**About this exercise:** If the records below hold pictures, omit them, and print exactly the lines from the first line through the line containing "- NO master", inclusive.

Saved data entries:
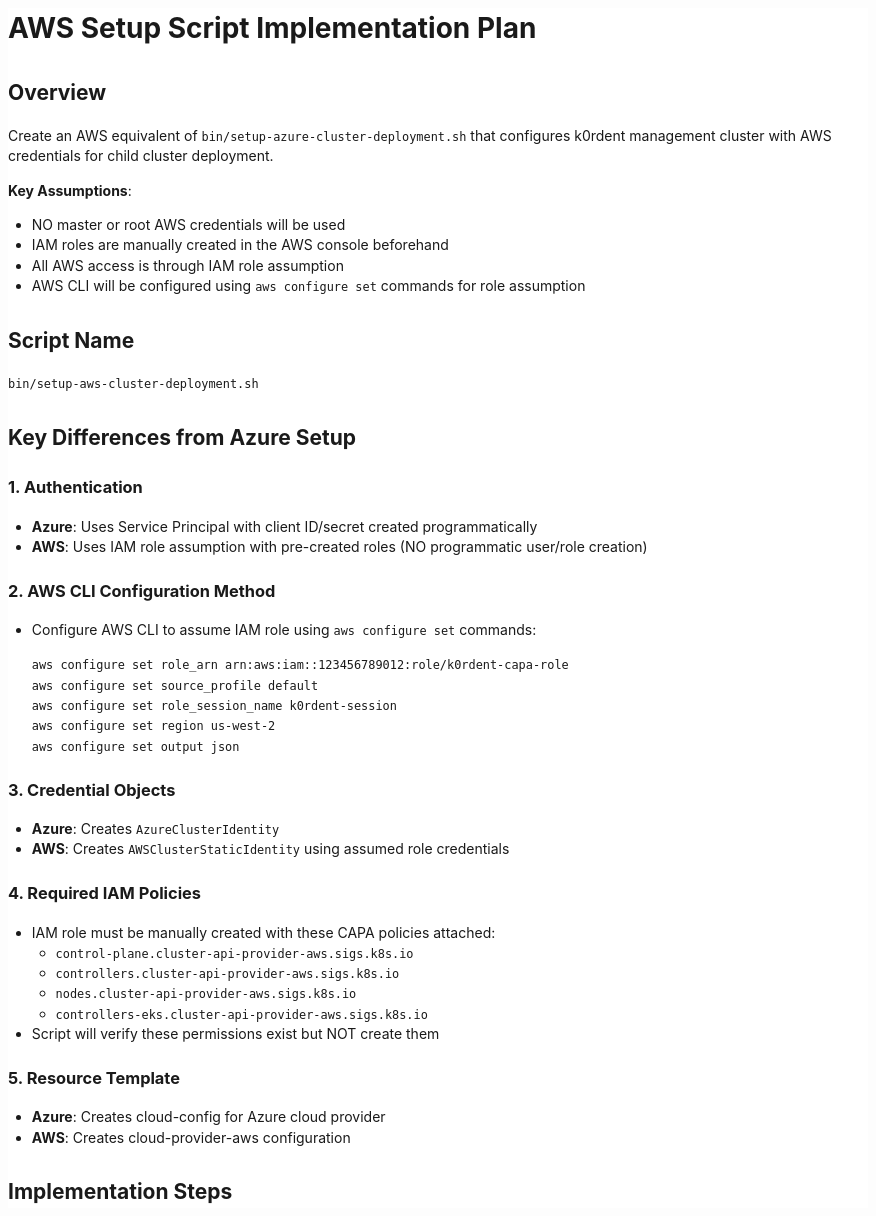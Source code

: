 # AWS Setup Script Implementation Plan

## Overview
Create an AWS equivalent of `bin/setup-azure-cluster-deployment.sh` that configures k0rdent management cluster with AWS credentials for child cluster deployment.

**Key Assumptions**: 
- NO master or root AWS credentials will be used
- IAM roles are manually created in the AWS console beforehand
- All AWS access is through IAM role assumption
- AWS CLI will be configured using `aws configure set` commands for role assumption

## Script Name
`bin/setup-aws-cluster-deployment.sh`

## Key Differences from Azure Setup

### 1. Authentication
- **Azure**: Uses Service Principal with client ID/secret created programmatically
- **AWS**: Uses IAM role assumption with pre-created roles (NO programmatic user/role creation)

### 2. AWS CLI Configuration Method
- Configure AWS CLI to assume IAM role using `aws configure set` commands:
  ```bash
  aws configure set role_arn arn:aws:iam::123456789012:role/k0rdent-capa-role
  aws configure set source_profile default
  aws configure set role_session_name k0rdent-session
  aws configure set region us-west-2
  aws configure set output json
  ```

### 3. Credential Objects
- **Azure**: Creates `AzureClusterIdentity` 
- **AWS**: Creates `AWSClusterStaticIdentity` using assumed role credentials

### 4. Required IAM Policies
- IAM role must be manually created with these CAPA policies attached:
  - `control-plane.cluster-api-provider-aws.sigs.k8s.io`
  - `controllers.cluster-api-provider-aws.sigs.k8s.io`
  - `nodes.cluster-api-provider-aws.sigs.k8s.io`
  - `controllers-eks.cluster-api-provider-aws.sigs.k8s.io`
- Script will verify these permissions exist but NOT create them

### 5. Resource Template
- **Azure**: Creates cloud-config for Azure cloud provider
- **AWS**: Creates cloud-provider-aws configuration

## Implementation Steps
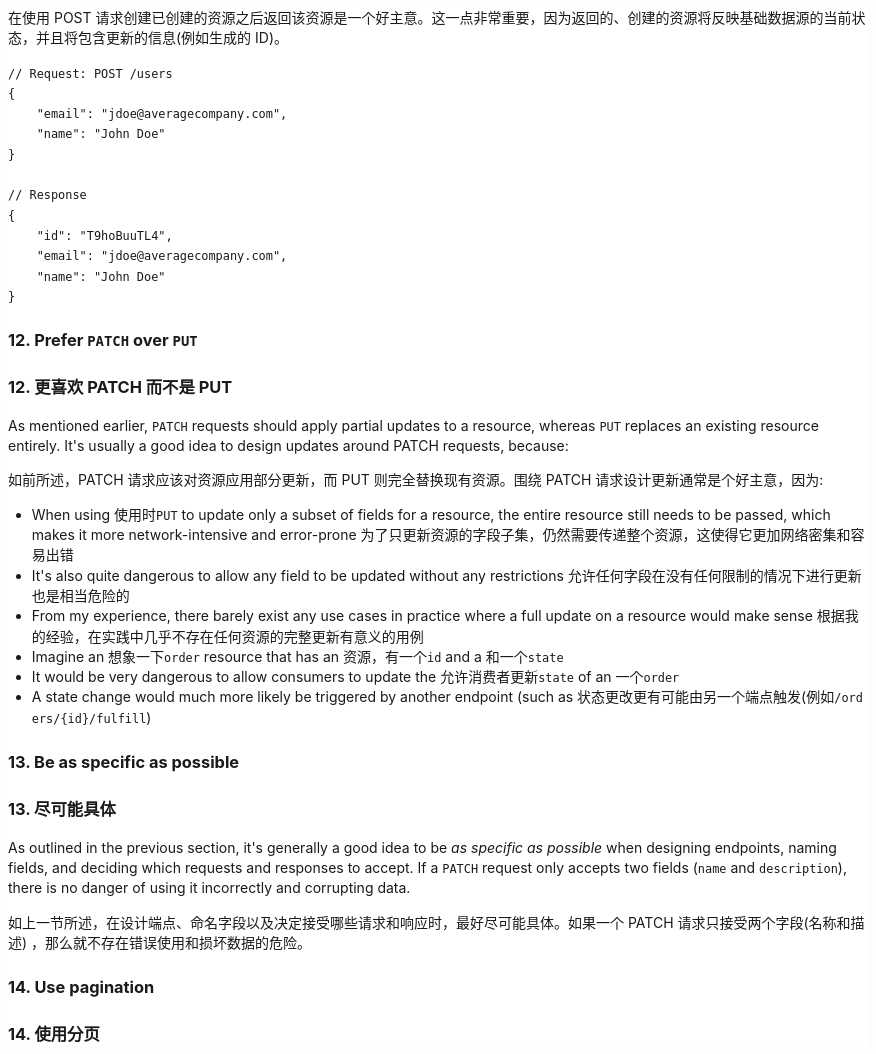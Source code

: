 在使用 POST 请求创建已创建的资源之后返回该资源是一个好主意。这一点非常重要，因为返回的、创建的资源将反映基础数据源的当前状态，并且将包含更新的信息(例如生成的 ID)。



    // Request: POST /users
    {
        "email": "jdoe@averagecompany.com",
        "name": "John Doe"
    }
    
    // Response
    {
        "id": "T9hoBuuTL4",
        "email": "jdoe@averagecompany.com",
        "name": "John Doe"
    }

### 12\. Prefer `PATCH` over `PUT`

### 12\. 更喜欢 PATCH 而不是 PUT

As mentioned earlier, `PATCH` requests should apply partial updates to a resource, whereas `PUT` replaces an existing resource entirely. It's usually a good idea to design updates around PATCH requests, because:

如前所述，PATCH 请求应该对资源应用部分更新，而 PUT 则完全替换现有资源。围绕 PATCH 请求设计更新通常是个好主意，因为:

- When using 使用时`PUT` to update only a subset of fields for a resource, the entire resource still needs to be passed, which makes it more network-intensive and error-prone 为了只更新资源的字段子集，仍然需要传递整个资源，这使得它更加网络密集和容易出错
- It's also quite dangerous to allow any field to be updated without any restrictions 允许任何字段在没有任何限制的情况下进行更新也是相当危险的
- From my experience, there barely exist any use cases in practice where a full update on a resource would make sense 根据我的经验，在实践中几乎不存在任何资源的完整更新有意义的用例
- Imagine an 想象一下`order` resource that has an 资源，有一个`id` and a 和一个`state`
- It would be very dangerous to allow consumers to update the 允许消费者更新`state` of an 一个`order`
- A state change would much more likely be triggered by another endpoint (such as 状态更改更有可能由另一个端点触发(例如`/orders/{id}/fulfill`)

### 13\. Be as specific as possible

### 13\. 尽可能具体

As outlined in the previous section, it's generally a good idea to be _as specific as possible_ when designing endpoints, naming fields, and deciding which requests and responses to accept. If a `PATCH` request only accepts two fields (`name` and `description`), there is no danger of using it incorrectly and corrupting data.

如上一节所述，在设计端点、命名字段以及决定接受哪些请求和响应时，最好尽可能具体。如果一个 PATCH 请求只接受两个字段(名称和描述) ，那么就不存在错误使用和损坏数据的危险。

### 14\. Use pagination

### 14\. 使用分页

**Expected output:**
Source code

: # AWS Setup Script Implementation Plan

## Overview
Create an AWS equivalent of `bin/setup-azure-cluster-deployment.sh` that configures k0rdent management cluster with AWS credentials for child cluster deployment.

**Key Assumptions**: 
- NO master or root AWS credentials will be used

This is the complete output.